** Opening Supplied data block **
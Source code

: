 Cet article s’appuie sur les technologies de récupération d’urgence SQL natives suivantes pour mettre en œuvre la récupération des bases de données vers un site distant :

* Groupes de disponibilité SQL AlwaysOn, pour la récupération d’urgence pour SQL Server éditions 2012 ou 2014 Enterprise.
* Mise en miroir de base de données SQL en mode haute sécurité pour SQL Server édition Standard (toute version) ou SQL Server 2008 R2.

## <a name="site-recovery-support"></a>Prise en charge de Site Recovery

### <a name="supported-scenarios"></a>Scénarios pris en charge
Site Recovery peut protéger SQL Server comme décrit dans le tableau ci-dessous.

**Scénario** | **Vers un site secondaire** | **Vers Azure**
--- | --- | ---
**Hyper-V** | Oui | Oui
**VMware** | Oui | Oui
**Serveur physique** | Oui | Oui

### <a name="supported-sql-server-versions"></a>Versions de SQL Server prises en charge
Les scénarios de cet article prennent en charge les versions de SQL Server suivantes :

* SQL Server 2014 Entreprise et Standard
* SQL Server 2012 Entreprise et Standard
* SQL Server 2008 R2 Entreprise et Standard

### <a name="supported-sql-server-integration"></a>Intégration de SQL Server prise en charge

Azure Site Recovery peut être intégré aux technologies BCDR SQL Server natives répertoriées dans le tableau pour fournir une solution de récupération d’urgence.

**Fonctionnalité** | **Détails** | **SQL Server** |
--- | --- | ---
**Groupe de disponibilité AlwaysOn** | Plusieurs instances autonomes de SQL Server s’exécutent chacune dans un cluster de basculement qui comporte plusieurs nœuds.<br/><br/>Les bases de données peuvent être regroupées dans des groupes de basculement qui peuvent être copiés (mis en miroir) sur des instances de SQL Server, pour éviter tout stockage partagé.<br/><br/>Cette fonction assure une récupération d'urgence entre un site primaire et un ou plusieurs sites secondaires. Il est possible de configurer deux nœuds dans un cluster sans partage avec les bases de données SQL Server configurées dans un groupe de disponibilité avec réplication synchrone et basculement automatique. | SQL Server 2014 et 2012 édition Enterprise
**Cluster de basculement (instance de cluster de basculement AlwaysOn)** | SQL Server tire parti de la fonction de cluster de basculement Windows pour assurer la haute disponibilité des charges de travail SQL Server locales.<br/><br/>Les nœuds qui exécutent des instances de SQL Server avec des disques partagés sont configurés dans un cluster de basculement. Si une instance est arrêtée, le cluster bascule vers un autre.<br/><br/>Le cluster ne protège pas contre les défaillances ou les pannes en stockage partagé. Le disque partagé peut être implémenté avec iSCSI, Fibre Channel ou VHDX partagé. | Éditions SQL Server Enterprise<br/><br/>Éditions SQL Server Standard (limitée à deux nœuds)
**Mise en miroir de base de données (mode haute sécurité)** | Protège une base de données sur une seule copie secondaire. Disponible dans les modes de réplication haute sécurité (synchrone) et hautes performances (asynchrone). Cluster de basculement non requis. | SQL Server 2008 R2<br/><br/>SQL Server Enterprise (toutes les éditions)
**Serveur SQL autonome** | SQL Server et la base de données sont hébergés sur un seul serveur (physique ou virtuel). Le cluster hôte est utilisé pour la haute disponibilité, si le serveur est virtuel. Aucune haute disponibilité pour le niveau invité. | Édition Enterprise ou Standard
** Closing Supplied data block **
__Directions__
Using the data above, extract exactly the lines from the one that holds "de Site Recovery" to the one that holds "Server 2012 Entreprise et Standard", both ends included, and no others.

__Reply to the exercise__
## <a name="site-recovery-support"></a>Prise en charge de Site Recovery

### <a name="supported-scenarios"></a>Scénarios pris en charge
Site Recovery peut protéger SQL Server comme décrit dans le tableau ci-dessous.

**Scénario** | **Vers un site secondaire** | **Vers Azure**
--- | --- | ---
**Hyper-V** | Oui | Oui
**VMware** | Oui | Oui
**Serveur physique** | Oui | Oui

### <a name="supported-sql-server-versions"></a>Versions de SQL Server prises en charge
Les scénarios de cet article prennent en charge les versions de SQL Server suivantes :

* SQL Server 2014 Entreprise et Standard
* SQL Server 2012 Entreprise et Standard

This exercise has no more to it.